On February 6, 2018, the chairmen of the US Securities Exchange Commission (“SEC”) and the US Commodity Futures Trading Commission (“CFTC”) testified before the Senate Committee on Banking, Housing, and Urban Affairs regarding virtual currencies and their respective agencies’ involvement in the oversight of these new markets.1

The two chairmen painted a broadly coherent picture of regulation of virtual currency markets, though they used distinctly different color palettes. CFTC Chairman Christopher Giancarlo sketched an optimistic and encouraging image of the potential for technological advancements and stressed the importance of ensuring that regulation does not squelch enthusiasm for new ideas. SEC Chairman Jay Clayton repeatedly expressed his concerns regarding securities fraud involving virtual currency promoters and initial coin offerings (“ICOs”). Differences aside, both chairmen reiterated well-known risks in virtual currency markets and expressed the need for more interagency cooperation, and potentially new laws, to protect consumers and reduce illegal activity.

Interagency cooperation

The chairmen described the current US policy on virtual currencies as a patchwork of actions by agencies entering uncharted regulatory territory.

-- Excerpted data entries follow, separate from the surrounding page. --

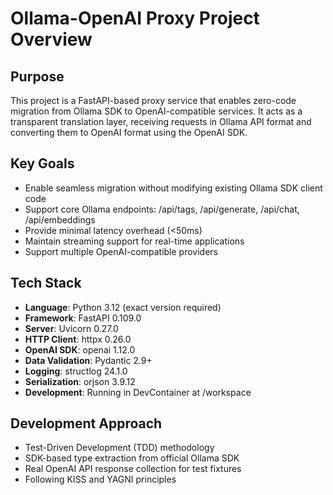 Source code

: # Ollama-OpenAI Proxy Project Overview

## Purpose
This project is a FastAPI-based proxy service that enables zero-code migration from Ollama SDK to OpenAI-compatible services. It acts as a transparent translation layer, receiving requests in Ollama API format and converting them to OpenAI format using the OpenAI SDK.

## Key Goals
- Enable seamless migration without modifying existing Ollama SDK client code
- Support core Ollama endpoints: /api/tags, /api/generate, /api/chat, /api/embeddings
- Provide minimal latency overhead (<50ms)
- Maintain streaming support for real-time applications
- Support multiple OpenAI-compatible providers

## Tech Stack
- **Language**: Python 3.12 (exact version required)
- **Framework**: FastAPI 0.109.0
- **Server**: Uvicorn 0.27.0
- **HTTP Client**: httpx 0.26.0
- **OpenAI SDK**: openai 1.12.0
- **Data Validation**: Pydantic 2.9+
- **Logging**: structlog 24.1.0
- **Serialization**: orjson 3.9.12
- **Development**: Running in DevContainer at /workspace

## Development Approach
- Test-Driven Development (TDD) methodology
- SDK-based type extraction from official Ollama SDK
- Real OpenAI API response collection for test fixtures
- Following KISS and YAGNI principles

This may be attributed to the chimera-like nature of Bitcoin and other virtual currencies. As Chairman Giancarlo explained:

One of the phrases that’s often used is that Bitcoin is a medium of exchange, a store of value or a means of account. Well those three things have different connotations….If it’s a medium of exchange, then it’s like a currency-like instrument….but yet it’s still spoken of as perhaps a means of account. And in that case, it has implications from the [Federal Reserve] and currency. From [the CFTC’s] point of view, when it’s used as a store of value, then it’s very much like an asset, like a commodity.

Because of these different aspects embodied in virtual currencies, regulatory agencies have struggled to determine where their jurisdiction begins and ends. The chairmen emphasized that agencies are attempting to establish their jurisdictional boundaries to determine how to properly exercise their oversight in a constructive manner. 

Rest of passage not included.